ESA was designed by Evgeniy Gabrilovich and Shaul Markovitch as a means of improving text categorization
and has been used by this pair of researchers to compute what they refer to as "semantic relatedness" by means of cosine similarity between the aforementioned vectors, collectively interpreted as a space of "concepts explicitly defined and described by humans", where Wikipedia articles (or ODP entries, or otherwise titles of documents in the knowledge base corpus) are equated with concepts. The name "explicit semantic analysis" contrasts with latent semantic analysis (LSA), because the use of a knowledge base makes it possible to assign human-readable labels to the concepts that make up the vector space.

==Model==
To perform the basic variant of ESA, one starts with a collection of texts, say, all Wikipedia articles; let the number of documents in the collection be N. These are all turned into "bags of words", i.e., term frequency histograms, stored in an inverted index. Using this inverted index, one can find for any word the set of Wikipedia articles containing this word; in the vocabulary of Egozi, Markovitch and Gabrilovitch, "each word appearing in the Wikipedia corpus can be seen as triggering each of the concepts it points to in the inverted index."

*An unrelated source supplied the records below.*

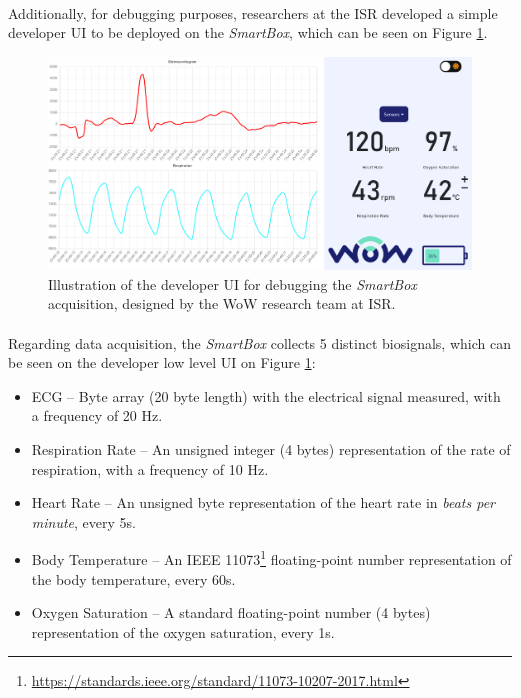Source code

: \paragraph{} Additionally, for debugging purposes, researchers at the \acs{ISR} developed a simple developer \acs{UI} to be deployed on the \textit{SmartBox}, which can be seen on Figure \ref{fig:smartbox-gui}.

\begin{figure}[H]
    \centering
    \includegraphics[width=\linewidth]{images/smartbox-gui.png}
    \caption{Illustration of the developer \acs{UI} for debugging the \textit{SmartBox} acquisition, designed by the \acs{WoW} research team at \acs{ISR}.}
    \label{fig:smartbox-gui}
\end{figure}

\paragraph{} Regarding data acquisition, the \textit{SmartBox} collects 5 distinct biosignals, which can be seen on the developer low level \acs{UI} on Figure \ref{fig:smartbox-gui}:

\label{sec:biosticker_data}

\begin{itemize}
    \item \acf{ECG} -- Byte array (20 byte length) with the electrical signal measured, with a frequency of 20 Hz.
    \item Respiration Rate -- An unsigned integer (4 bytes) representation of the rate of respiration, with a frequency of 10 Hz.
    \item Heart Rate -- An unsigned byte representation of the heart rate in \textit{beats per minute}, every 5s.
    \item Body Temperature -- An IEEE 11073\footnote{\url{https://standards.ieee.org/standard/11073-10207-2017.html}} floating-point number representation of the body temperature, every 60s.
    \item Oxygen Saturation -- A standard floating-point number (4 bytes) representation of the oxygen saturation, every 1s.
\end{itemize}

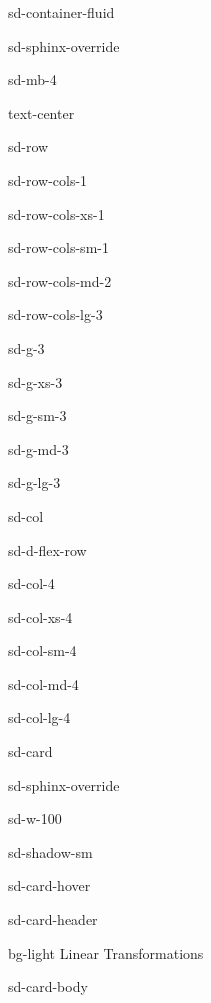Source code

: \documentclass[letterpaper,10pt,english]{jupyterBook}
\let\sphinxpxdimen\pdfpxdimen\else\newdimen\sphinxpxdimen
\begin{document}
\begin{sphinxuseclass}{sd-container-fluid}
\begin{sphinxuseclass}{sd-sphinx-override}
\begin{sphinxuseclass}{sd-mb-4}
\begin{sphinxuseclass}{text-center}
\begin{sphinxuseclass}{sd-row}
\begin{sphinxuseclass}{sd-row-cols-1}
\begin{sphinxuseclass}{sd-row-cols-xs-1}
\begin{sphinxuseclass}{sd-row-cols-sm-1}
\begin{sphinxuseclass}{sd-row-cols-md-2}
\begin{sphinxuseclass}{sd-row-cols-lg-3}
\begin{sphinxuseclass}{sd-g-3}
\begin{sphinxuseclass}{sd-g-xs-3}
\begin{sphinxuseclass}{sd-g-sm-3}
\begin{sphinxuseclass}{sd-g-md-3}
\begin{sphinxuseclass}{sd-g-lg-3}
\begin{sphinxuseclass}{sd-col}
\begin{sphinxuseclass}{sd-d-flex-row}
\begin{sphinxuseclass}{sd-col-4}
\begin{sphinxuseclass}{sd-col-xs-4}
\begin{sphinxuseclass}{sd-col-sm-4}
\begin{sphinxuseclass}{sd-col-md-4}
\begin{sphinxuseclass}{sd-col-lg-4}
\begin{sphinxuseclass}{sd-card}
\begin{sphinxuseclass}{sd-sphinx-override}
\begin{sphinxuseclass}{sd-w-100}
\begin{sphinxuseclass}{sd-shadow-sm}
\begin{sphinxuseclass}{sd-card-hover}
\begin{sphinxuseclass}{sd-card-header}
\begin{sphinxuseclass}{bg-light}
\sphinxAtStartPar
Linear Transformations

\end{sphinxuseclass}
\end{sphinxuseclass}
\begin{sphinxuseclass}{sd-card-body}
\begin{figure}[htbp]
\centering

\noindent\sphinxincludegraphics[width=250\sphinxpxdimen]{{6_linear_transformation}.png}
\end{figure}

\end{sphinxuseclass}{\hyperref[\detokenize{_pages/6.0_Linear_transformations::doc}]{}}
\end{sphinxuseclass}
\end{sphinxuseclass}
\end{sphinxuseclass}
\end{sphinxuseclass}
\end{sphinxuseclass}
\end{sphinxuseclass}
\end{sphinxuseclass}
\end{sphinxuseclass}
\end{sphinxuseclass}
\end{sphinxuseclass}
\end{sphinxuseclass}
\end{sphinxuseclass}
\end{sphinxuseclass}
\end{sphinxuseclass}
\end{sphinxuseclass}
\end{sphinxuseclass}
\end{sphinxuseclass}
\end{sphinxuseclass}
\end{sphinxuseclass}
\end{sphinxuseclass}
\end{sphinxuseclass}
\end{sphinxuseclass}
\end{sphinxuseclass}

\end{sphinxuseclass}
\end{sphinxuseclass}
\end{sphinxuseclass}
\end{sphinxuseclass}
\end{document}
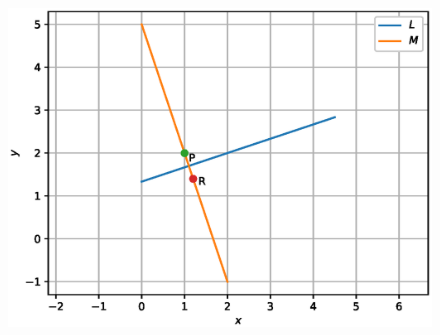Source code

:\begin{enumerate}[label=\arabic*.,ref=\thesubsection.\theenumi]
\begin{figure}[!ht]
\includegraphics[width=\columnwidth]{./line/figs/line_reflect.eps}
\caption{}
\label{fig:line_reflect}
\end{figure}
%


\end{enumerate}

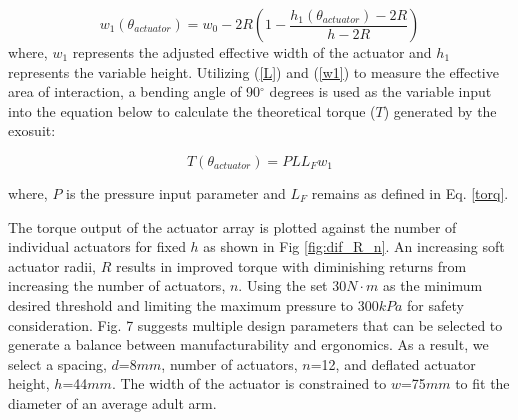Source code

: \documentclass[letterpaper, 10 pt, conference]{ieeeconf}  %
\begin{document}
\begin{equation}\label{w1}
	w_1(\theta_{actuator})  = w_0-2R(1-\frac{h_1(\theta_{actuator})-2R}{h-2R})
\end{equation}
where, $w_1$ represents the adjusted effective width of the actuator and $h_1$ represents the variable height. Utilizing (\ref{L}) and (\ref{w1}) to measure the effective area of interaction, a bending angle of 90$^{\circ}$ degrees is used as the variable input into the equation below to calculate the theoretical torque ($T$) generated by the exosuit:

\begin{equation}\label{torque}
	T(\theta_{actuator}) = PLL_Fw_1
\end{equation}

where, $P$ is the pressure input parameter and $L_F$ remains as defined in Eq. \ref{torq}. 





The torque output of the actuator array is plotted against the number of individual actuators for fixed $h$ as shown in Fig \ref{fig:dif_R_n}. An increasing soft actuator radii, $R$ results in improved torque with diminishing returns from increasing the number of actuators, $n$. Using the set 30$N{\cdot}m$ as the minimum desired threshold and limiting the maximum pressure to 300$kPa$ for safety consideration. Fig. 7 suggests multiple design parameters that can be selected to generate a balance between manufacturability and ergonomics. As a result, we select a spacing,  $d$=8$mm$, number of actuators, $n$=12, and deflated actuator height, $h$=44$mm$. The width of the actuator is constrained to $w$=75$mm$ to fit the diameter of an average adult arm.
\end{document}
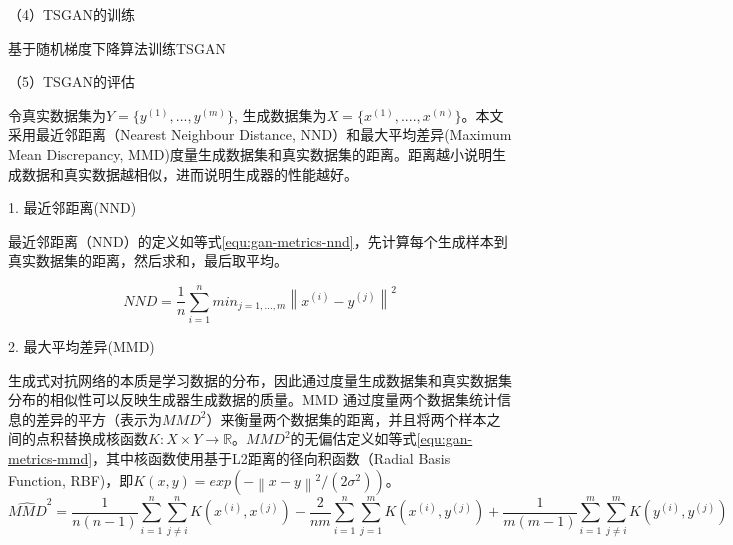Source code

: （4）TSGAN的训练

\begin{algorithm}[H]
 \caption{基于随机梯度下降算法训练TSGAN}
 \renewcommand{\algorithmcfname}{算法}
 \label{gan-tsgan-algorithm}
\end{algorithm}

（5）TSGAN的评估

令真实数据集为$Y = \{y^{(1)}, ..., y^{(m)}\}$, 生成数据集为$X=\{x^{(1)}, ...., x^{(n)}\}$。本文采用最近邻距离（Nearest Neighbour Distance, NND）和最大平均差异(Maximum Mean Discrepancy, MMD)度量生成数据集和真实数据集的距离\cite{esteban2017real}。距离越小说明生成数据和真实数据越相似，进而说明生成器的性能越好。

1. 最近邻距离(NND)

最近邻距离（NND）的定义如等式\ref{equ:gan-metrics-nnd}，先计算每个生成样本到真实数据集的距离，然后求和，最后取平均。

\begin{equation}
\label{equ:gan-metrics-nnd} 
NND = \frac{1}{n}\sum_{i=1}^{n}min_{j=1,...,m}\left \| x^{(i)} - y^{(j)} \right \|^{2}
\end{equation}

2. 最大平均差异(MMD)

生成式对抗网络的本质是学习数据的分布，因此通过度量生成数据集和真实数据集分布的相似性可以反映生成器生成数据的质量。MMD 通过度量两个数据集统计信息的差异的平方（表示为$MMD^{2}$）来衡量两个数据集的距离，并且将两个样本之间的点积替换成核函数$K: X \times Y \rightarrow \mathbb{R}$。$MMD^{2}$的无偏估定义如等式\ref{equ:gan-metrics-mmd}，其中核函数使用基于L2距离的径向积函数（Radial Basis Function, RBF)，即$K(x, y) = exp(-\left \| x-y \right \|^{2} / (2\sigma ^{2}))$。
\begin{equation}
\label{equ:gan-metrics-mmd} 
\hat{MMD}^{2} = \frac{1}{n(n-1)}\sum_{i=1}^{n}\sum_{j\neq i}^{n}K(x^{(i)}, x^{(j)})  - \frac{2}{nm}\sum_{i=1}^{n}\sum_{j=1}^{m}K(x^{(i)}, y^{(j)})+ \frac{1}{m(m-1)}\sum_{i=1}^{m}\sum_{j\neq i}^{m}K(y^{(i)}, y^{(j)}) 
\end{equation}

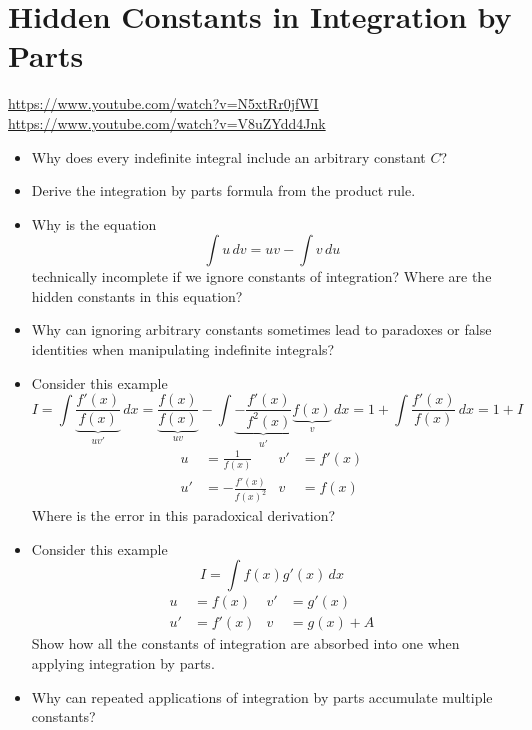 \section*{Hidden Constants in Integration by Parts}

\url{https://www.youtube.com/watch?v=N5xtRr0jfWI} \\
\url{https://www.youtube.com/watch?v=V8uZYdd4Jnk}

\begin{itemize}

\item Why does every indefinite integral include an arbitrary constant $C$?

\item Derive the integration by parts formula from the product rule.

\item Why is the equation
  \[
    \int u\,dv = uv - \int v\,du
  \]
  technically incomplete if we ignore constants of integration? Where are the hidden constants in this equation?

\item Why can ignoring arbitrary constants sometimes lead to paradoxes or false identities when manipulating indefinite integrals?

\item Consider this example
  \[
    I = \int \underbrace{\frac{f'(x)}{f(x)}}_{uv'} \, dx =
      \underbrace{\frac{f(x)}{f(x)}}_{uv} - \int \underbrace{-\frac{f'(x)}{f^2(x)}}_{u'} \underbrace{f(x)}_{v} \, dx =
      1 + \int \frac{f'(x)}{f(x)} \, dx =
      1 + I
  \]
  \begin{align*}
    u  &= \frac{1}{f(x)}        & v' &= f'(x) \\
    u' &= -\frac{f'(x)}{f(x)^2} & v  &= f(x)
  \end{align*}
  Where is the error in this paradoxical derivation?

\item Consider this example
  \[
    I = \int f(x)g'(x) \, dx
  \]
  \begin{align*}
    u  &= f(x)  & v' &= g'(x) \\
    u' &= f'(x) & v  &= g(x) + A
  \end{align*}
  Show how all the constants of integration are absorbed into one when applying integration by parts.

\item Why can repeated applications of integration by parts accumulate multiple constants?


\end{itemize}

The output of the inverted index for a single word query is a list of indexed documents (Wikipedia articles), each given a score depending on how often the word in question occurred in them (weighted by the total number of words in the document). Mathematically, this list is an N-dimensional vector of word-document scores, where a document not containing the query word has score zero. To compute the relatedness of two words, one compares the vectors (say u and v) by computing the cosine similarity,

$$\mathsf{sim}(\mathbf{u}, \mathbf{v})
    = \frac{\mathbf{u} \cdot \mathbf{v}}{\|\mathbf{u}\| \|\mathbf{v}\|}
    = \frac{\sum_{i=1}^N u_i v_i}{\sqrt{\sum_{i=1}^N u_i^2}\sqrt{\sum_{i=1}^N v_i^2}}$$

and this gives a numeric estimate of the semantic relatedness of the words. The scheme is extended from single words to multi-word texts by simply summing the vectors of all words in the text.

==Analysis==
ESA, as originally posited by Gabrilovich and Markovitch, operates under the assumption that the knowledge base contains topically orthogonal concepts. However, it was later shown by Anderka and Stein that ESA also improves the performance of information retrieval systems when it is based not on Wikipedia, but on the Reuters corpus of newswire articles, which does not satisfy the orthogonality property; in their experiments, Anderka and Stein used newswire stories as "concepts". To explain this observation, links have been shown between ESA and the generalized vector space model. Gabrilovich and Markovitch replied to Anderka and Stein by pointing out that their experimental result was achieved using "a single application of ESA (text similarity)" and "just a single, extremely small and homogenous test collection of 50 news documents".

==Applications==
=== Word relatedness ===
ESA is considered by its authors a measure of semantic relatedness (as opposed to semantic similarity). On datasets used to benchmark relatedness of words, ESA outperforms other algorithms, including WordNet semantic similarity measures and skip-gram Neural Network Language Model (Word2vec).

===Document relatedness===
ESA is used in commercial software packages for computing relatedness of documents. Domain-specific restrictions on the ESA model are sometimes used to provide more robust document matching.

==Extensions==
Cross-language explicit semantic analysis (CL-ESA) is a multilingual generalization of ESA. CL-ESA exploits a document-aligned multilingual reference collection (e.g., again, Wikipedia) to represent a document as a language-independent concept vector. The relatedness of two documents in different languages is assessed by the cosine similarity between the corresponding vector representations.